What is expected
Starting at the line that contains "MobaStation works with", transcribe every remaining line of the entries exactly, including the last one.

┌──

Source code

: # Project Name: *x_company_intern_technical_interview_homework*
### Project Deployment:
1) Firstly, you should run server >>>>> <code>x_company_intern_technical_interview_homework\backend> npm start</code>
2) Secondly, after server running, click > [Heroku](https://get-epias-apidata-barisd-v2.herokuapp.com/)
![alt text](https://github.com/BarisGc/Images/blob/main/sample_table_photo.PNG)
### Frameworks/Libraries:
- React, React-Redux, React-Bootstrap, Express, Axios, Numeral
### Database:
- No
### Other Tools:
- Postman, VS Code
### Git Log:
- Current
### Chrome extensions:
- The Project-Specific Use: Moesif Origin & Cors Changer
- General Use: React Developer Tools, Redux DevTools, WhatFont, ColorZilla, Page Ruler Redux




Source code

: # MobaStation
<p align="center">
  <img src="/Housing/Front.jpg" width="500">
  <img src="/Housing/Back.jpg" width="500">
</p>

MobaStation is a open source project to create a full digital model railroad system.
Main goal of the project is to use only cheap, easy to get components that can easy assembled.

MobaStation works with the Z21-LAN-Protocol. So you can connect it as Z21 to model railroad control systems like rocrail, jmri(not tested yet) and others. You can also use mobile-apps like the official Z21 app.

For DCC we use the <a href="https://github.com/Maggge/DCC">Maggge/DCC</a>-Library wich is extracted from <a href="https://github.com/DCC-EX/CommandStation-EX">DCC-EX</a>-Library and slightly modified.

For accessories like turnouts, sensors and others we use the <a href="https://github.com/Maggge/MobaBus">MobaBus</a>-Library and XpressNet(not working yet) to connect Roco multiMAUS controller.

└──

Task output
MobaStation works with the Z21-LAN-Protocol. So you can connect it as Z21 to model railroad control systems like rocrail, jmri(not tested yet) and others. You can also use mobile-apps like the official Z21 app.

For DCC we use the <a href="https://github.com/Maggge/DCC">Maggge/DCC</a>-Library wich is extracted from <a href="https://github.com/DCC-EX/CommandStation-EX">DCC-EX</a>-Library and slightly modified.

For accessories like turnouts, sensors and others we use the <a href="https://github.com/Maggge/MobaBus">MobaBus</a>-Library and XpressNet(not working yet) to connect Roco multiMAUS controller.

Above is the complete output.